--- Exercise goal ---
Would you repeat exactly the part of the listing below that runs from the line containing "(x), \forall x$" down to the line containing "## Generative Adversarial Network (GAN) - 최적의 discriminator(목적", inclusive, and nothing else?

--- Data shown ---
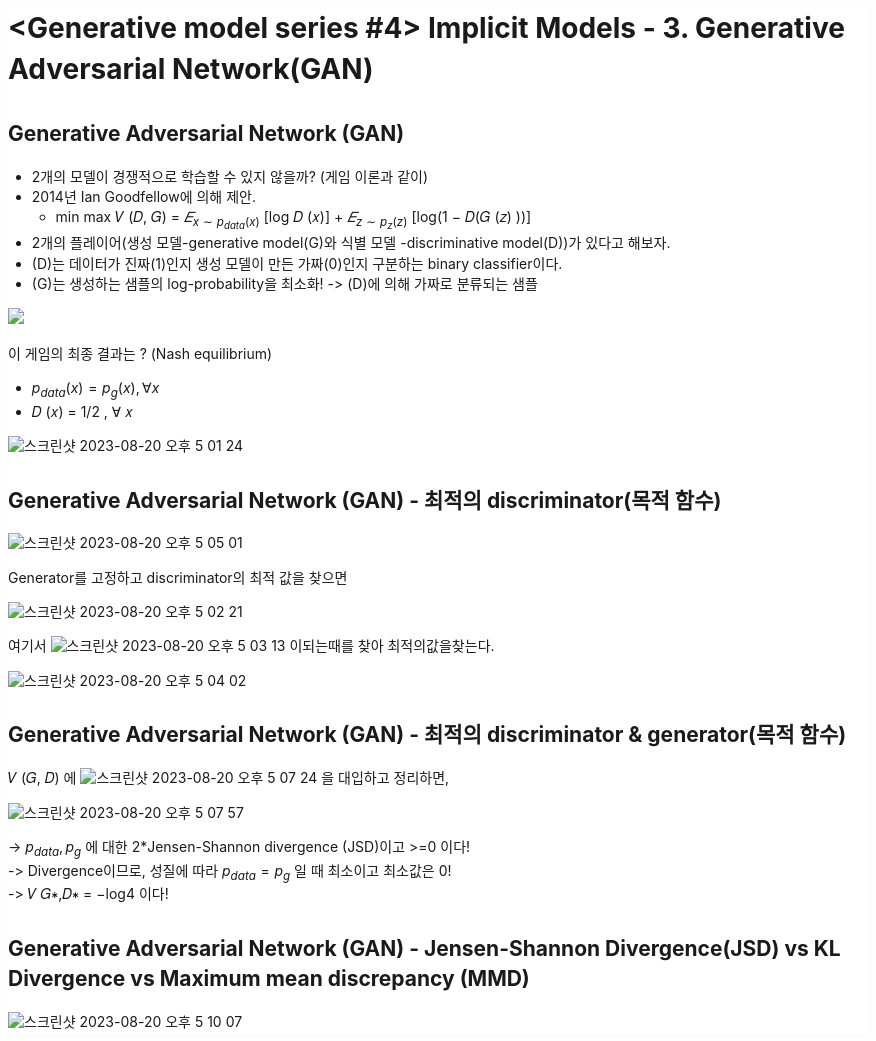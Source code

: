  # <Generative model series #4> Implicit Models - 3. Generative Adversarial Network(GAN)
 ## Generative Adversarial Network (GAN)
- 2개의 모델이 경쟁적으로 학습할 수 있지 않을까? (게임 이론과 같이)
- 2014년 Ian Goodfellow에 의해 제안.
  - min max 𝑉 (𝐷, 𝐺) = $𝐸_{x \sim {p_{data}(x)}}$ [log 𝐷 (𝑥)] + $𝐸_{z \sim {p_{z}(z)}}$ [log(1 − 𝐷(𝐺 (𝑧) ))] 
- 2개의 플레이어(생성 모델-generative model(G)와 식별 모델 -discriminative model(D))가 있다고 해보자.
- (D)는 데이터가 진짜(1)인지 생성 모델이 만든 가짜(0)인지 구분하는 binary classifier이다.
- (G)는 생성하는 샘플의 log-probability을 최소화! -> (D)에 의해 가짜로 분류되는 샘플

<img width="500" src="https://github.com/joony0512/Deep_Learning_Class/assets/109457820/25255982-1d15-478c-9df4-8549e1df971c">

이 게임의 최종 결과는 ? (Nash equilibrium)
- $p_{data}(x) = p_g (x), \forall x$
- 𝐷 (𝑥) = 1/2 , ∀ 𝑥

<img width="162" alt="스크린샷 2023-08-20 오후 5 01 24" src="https://github.com/joony0512/Deep_Learning_Class/assets/109457820/f5e8796e-44ea-4ea0-81e2-83e4e987a1da">

## Generative Adversarial Network (GAN) - 최적의 discriminator(목적 함수)
<img width="350" alt="스크린샷 2023-08-20 오후 5 05 01" src="https://github.com/joony0512/Deep_Learning_Class/assets/109457820/8536db77-7033-4102-ae8a-e9d4493b2d56">

Generator를 고정하고 discriminator의 최적 값을 찾으면

<img width="400" alt="스크린샷 2023-08-20 오후 5 02 21" src="https://github.com/joony0512/Deep_Learning_Class/assets/109457820/0f933d55-20ba-4abe-8961-e4558994c4fa">

여기서 <img width="80" alt="스크린샷 2023-08-20 오후 5 03 13" src="https://github.com/joony0512/Deep_Learning_Class/assets/109457820/2b9b56ab-8fa4-4403-8cd4-1d94063002ff"> 이되는때를 찾아 최적의값을찾는다.

<img width="300" alt="스크린샷 2023-08-20 오후 5 04 02" src="https://github.com/joony0512/Deep_Learning_Class/assets/109457820/cf48fed0-5689-46c0-967d-57bad64ac866">

## Generative Adversarial Network (GAN) - 최적의 discriminator & generator(목적 함수)
𝑉 (𝐺, 𝐷) 에 <img width="150" alt="스크린샷 2023-08-20 오후 5 07 24" src="https://github.com/joony0512/Deep_Learning_Class/assets/109457820/97629e2f-99ee-41c4-b90c-b5d628c03852"> 을 대입하고 정리하면,   

<img width="450" alt="스크린샷 2023-08-20 오후 5 07 57" src="https://github.com/joony0512/Deep_Learning_Class/assets/109457820/36e5cc93-fa52-4f2d-bfe4-c521bcd817ac">

-> $p_{data}, p_g$ 에 대한 2*Jensen-Shannon divergence (JSD)이고 >=0 이다!  
-> Divergence이므로, 성질에 따라 $p_{data} = p_g$ 일 때 최소이고 최소값은 0!   
-> 𝑉 𝐺∗,𝐷∗ = −log4 이다!

## Generative Adversarial Network (GAN) - Jensen-Shannon Divergence(JSD) vs KL Divergence vs Maximum mean discrepancy (MMD)
<img width="400" alt="스크린샷 2023-08-20 오후 5 10 07" src="https://github.com/joony0512/Deep_Learning_Class/assets/109457820/230cb553-30b4-4a39-88ed-8bf88d83a0cc">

--- Exercise answer ---
- $p_{data}(x) = p_g (x), \forall x$
- 𝐷 (𝑥) = 1/2 , ∀ 𝑥

<img width="162" alt="스크린샷 2023-08-20 오후 5 01 24" src="https://github.com/joony0512/Deep_Learning_Class/assets/109457820/f5e8796e-44ea-4ea0-81e2-83e4e987a1da">

## Generative Adversarial Network (GAN) - 최적의 discriminator(목적 함수)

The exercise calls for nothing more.